# 1968 400 HD Air Cleaner vs Non-HD Air Cleaner



## jayvee53 (Aug 26, 2018)

I understand the 68 GTO came with a single snorkel air cleaner with a chrome top. The dual snorkel arrived for 1969 if I got this right. But...what is this 1968 HD air cleaner I am reading about? Apparently, the paper air cleaner filter was accompanied by a foam type secondary filter which wrapped around the air cleaner. Do the two types have the same appearance and are they interchangeable without modification? What was the purpose of the HD air cleaner and how do I tell one from the other?


----------



## GTOTIGR (May 3, 2020)

Hi jayvee53,

Do you have reference to the “HD air cleaner” you‘re referring to? I’m aware of only two air cleaner options for a 1968 GTO - single snorkel and ram air. I’ve never heard of a third option “foam” wrapped.


----------



## O52 (Jan 27, 2019)

The heavy duty air filter was a special foam wrapped element. The housing was the same. (Single snorkel) but had a different Filter I.D. decal designating the correct filter.


----------



## jayvee53 (Aug 26, 2018)

O52 said:


> The heavy duty air filter was a special foam wrapped element. The housing was the same. (Single snorkel) but had a different Filter I.D. decal designating the correct filter.

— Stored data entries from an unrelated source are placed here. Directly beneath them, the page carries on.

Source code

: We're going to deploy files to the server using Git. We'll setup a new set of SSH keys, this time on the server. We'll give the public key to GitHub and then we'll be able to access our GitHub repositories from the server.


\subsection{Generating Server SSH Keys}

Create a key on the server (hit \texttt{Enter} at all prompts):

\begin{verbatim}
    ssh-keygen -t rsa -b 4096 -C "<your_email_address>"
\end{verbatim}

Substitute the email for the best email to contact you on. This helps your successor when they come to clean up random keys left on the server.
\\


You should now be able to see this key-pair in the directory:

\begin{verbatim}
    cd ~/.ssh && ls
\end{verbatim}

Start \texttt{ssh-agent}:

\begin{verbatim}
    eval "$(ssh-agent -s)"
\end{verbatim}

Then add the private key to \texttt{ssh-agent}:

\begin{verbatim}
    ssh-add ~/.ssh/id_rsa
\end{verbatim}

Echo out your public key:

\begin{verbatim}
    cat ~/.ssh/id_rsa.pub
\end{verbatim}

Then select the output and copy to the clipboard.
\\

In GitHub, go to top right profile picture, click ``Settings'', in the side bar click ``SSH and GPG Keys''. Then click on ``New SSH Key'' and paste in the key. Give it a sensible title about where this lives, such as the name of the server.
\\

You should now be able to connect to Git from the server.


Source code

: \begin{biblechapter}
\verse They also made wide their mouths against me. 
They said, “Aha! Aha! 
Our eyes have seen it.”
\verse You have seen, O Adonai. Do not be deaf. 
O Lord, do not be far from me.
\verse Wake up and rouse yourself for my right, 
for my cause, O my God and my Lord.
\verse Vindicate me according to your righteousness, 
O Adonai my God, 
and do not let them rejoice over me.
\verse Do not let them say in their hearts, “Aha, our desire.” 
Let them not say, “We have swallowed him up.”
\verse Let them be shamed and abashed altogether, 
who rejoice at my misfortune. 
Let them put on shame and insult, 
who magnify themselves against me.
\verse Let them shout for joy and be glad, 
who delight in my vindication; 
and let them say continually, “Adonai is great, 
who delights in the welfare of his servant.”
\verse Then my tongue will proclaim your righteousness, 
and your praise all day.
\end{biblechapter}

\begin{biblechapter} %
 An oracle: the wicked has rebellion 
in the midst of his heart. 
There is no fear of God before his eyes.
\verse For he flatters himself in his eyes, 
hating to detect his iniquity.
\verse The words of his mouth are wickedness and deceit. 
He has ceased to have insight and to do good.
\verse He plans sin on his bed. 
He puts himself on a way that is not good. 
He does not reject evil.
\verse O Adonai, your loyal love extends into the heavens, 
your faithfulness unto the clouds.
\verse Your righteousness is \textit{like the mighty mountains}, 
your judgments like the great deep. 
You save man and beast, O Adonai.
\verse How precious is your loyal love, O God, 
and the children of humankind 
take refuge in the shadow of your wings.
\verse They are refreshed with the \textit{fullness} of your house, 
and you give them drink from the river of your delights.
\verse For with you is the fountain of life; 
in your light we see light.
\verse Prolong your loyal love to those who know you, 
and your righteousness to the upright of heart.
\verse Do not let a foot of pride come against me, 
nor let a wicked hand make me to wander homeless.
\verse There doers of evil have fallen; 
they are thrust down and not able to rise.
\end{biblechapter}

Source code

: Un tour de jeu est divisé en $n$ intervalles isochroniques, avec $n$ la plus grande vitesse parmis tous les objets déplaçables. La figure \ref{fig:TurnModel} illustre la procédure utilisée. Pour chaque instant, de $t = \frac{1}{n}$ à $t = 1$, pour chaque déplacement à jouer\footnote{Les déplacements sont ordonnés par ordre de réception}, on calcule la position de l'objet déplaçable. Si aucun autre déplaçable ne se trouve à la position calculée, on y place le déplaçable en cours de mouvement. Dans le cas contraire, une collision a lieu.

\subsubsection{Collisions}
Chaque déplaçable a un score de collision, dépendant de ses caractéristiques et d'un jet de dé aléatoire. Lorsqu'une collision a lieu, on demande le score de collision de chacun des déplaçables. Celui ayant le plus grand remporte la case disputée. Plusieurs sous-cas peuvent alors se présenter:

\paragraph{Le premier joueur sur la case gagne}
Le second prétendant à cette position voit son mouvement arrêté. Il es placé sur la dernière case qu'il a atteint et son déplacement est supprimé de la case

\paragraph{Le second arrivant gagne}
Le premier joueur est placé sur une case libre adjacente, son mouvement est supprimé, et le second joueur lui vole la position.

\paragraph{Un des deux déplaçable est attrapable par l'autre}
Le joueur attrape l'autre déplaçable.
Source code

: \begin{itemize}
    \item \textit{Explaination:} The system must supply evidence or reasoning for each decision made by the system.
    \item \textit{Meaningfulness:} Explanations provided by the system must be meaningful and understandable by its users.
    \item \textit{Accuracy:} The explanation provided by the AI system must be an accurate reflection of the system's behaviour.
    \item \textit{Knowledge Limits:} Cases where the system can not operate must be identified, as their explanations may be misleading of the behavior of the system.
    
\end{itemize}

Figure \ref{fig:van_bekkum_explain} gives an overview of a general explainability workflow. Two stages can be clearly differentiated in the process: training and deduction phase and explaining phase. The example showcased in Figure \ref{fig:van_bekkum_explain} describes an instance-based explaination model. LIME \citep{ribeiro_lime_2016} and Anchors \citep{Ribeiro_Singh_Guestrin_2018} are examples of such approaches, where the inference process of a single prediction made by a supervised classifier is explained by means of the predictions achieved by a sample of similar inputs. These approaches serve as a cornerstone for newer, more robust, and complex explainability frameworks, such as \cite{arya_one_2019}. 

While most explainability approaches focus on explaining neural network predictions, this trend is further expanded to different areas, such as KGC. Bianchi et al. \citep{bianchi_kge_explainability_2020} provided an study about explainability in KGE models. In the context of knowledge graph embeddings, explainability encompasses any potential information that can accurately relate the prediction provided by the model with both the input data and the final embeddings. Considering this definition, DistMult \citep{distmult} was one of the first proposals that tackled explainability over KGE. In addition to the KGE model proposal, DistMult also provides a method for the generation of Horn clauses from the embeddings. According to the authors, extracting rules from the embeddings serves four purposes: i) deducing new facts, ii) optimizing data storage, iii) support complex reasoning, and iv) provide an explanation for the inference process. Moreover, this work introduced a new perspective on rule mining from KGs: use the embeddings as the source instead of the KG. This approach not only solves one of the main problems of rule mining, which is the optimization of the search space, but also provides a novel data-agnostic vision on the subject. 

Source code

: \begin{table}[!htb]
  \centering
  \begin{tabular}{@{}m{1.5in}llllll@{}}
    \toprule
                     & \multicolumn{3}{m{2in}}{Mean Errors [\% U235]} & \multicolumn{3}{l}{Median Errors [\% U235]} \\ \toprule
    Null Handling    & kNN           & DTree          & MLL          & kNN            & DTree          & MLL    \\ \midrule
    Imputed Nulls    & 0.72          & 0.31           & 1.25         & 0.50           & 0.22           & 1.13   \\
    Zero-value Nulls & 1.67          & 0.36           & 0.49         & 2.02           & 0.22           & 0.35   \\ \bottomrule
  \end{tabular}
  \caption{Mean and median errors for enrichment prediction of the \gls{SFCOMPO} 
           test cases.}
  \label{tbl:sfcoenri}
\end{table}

So, as I am looking for a single snorkel air cleaner assembly for my 68, either one will fit/work? According to PHS, my car did not have the HD cleaner option.


----------



## O52 (Jan 27, 2019)

They are identical. Different decal. 
Standard air cleaner would have a PP decal up front.


----------



## O52 (Jan 27, 2019)

PR is the HD filter element









68 Air Cleaners did not have the rectangular white air cleaner decal.


----------



## dadspackard31 (Dec 2, 2019)

Man your guys engine comparments are pristine.
You would cringe if you saw mine.


----------



## O52 (Jan 27, 2019)

The second set of photos I found on the net. The first set was from my car in 1985. Not so clean after 13 years and a 150K miles


----------



## jayvee53 (Aug 26, 2018)

Thank you for the information, the photos are great!

John


----------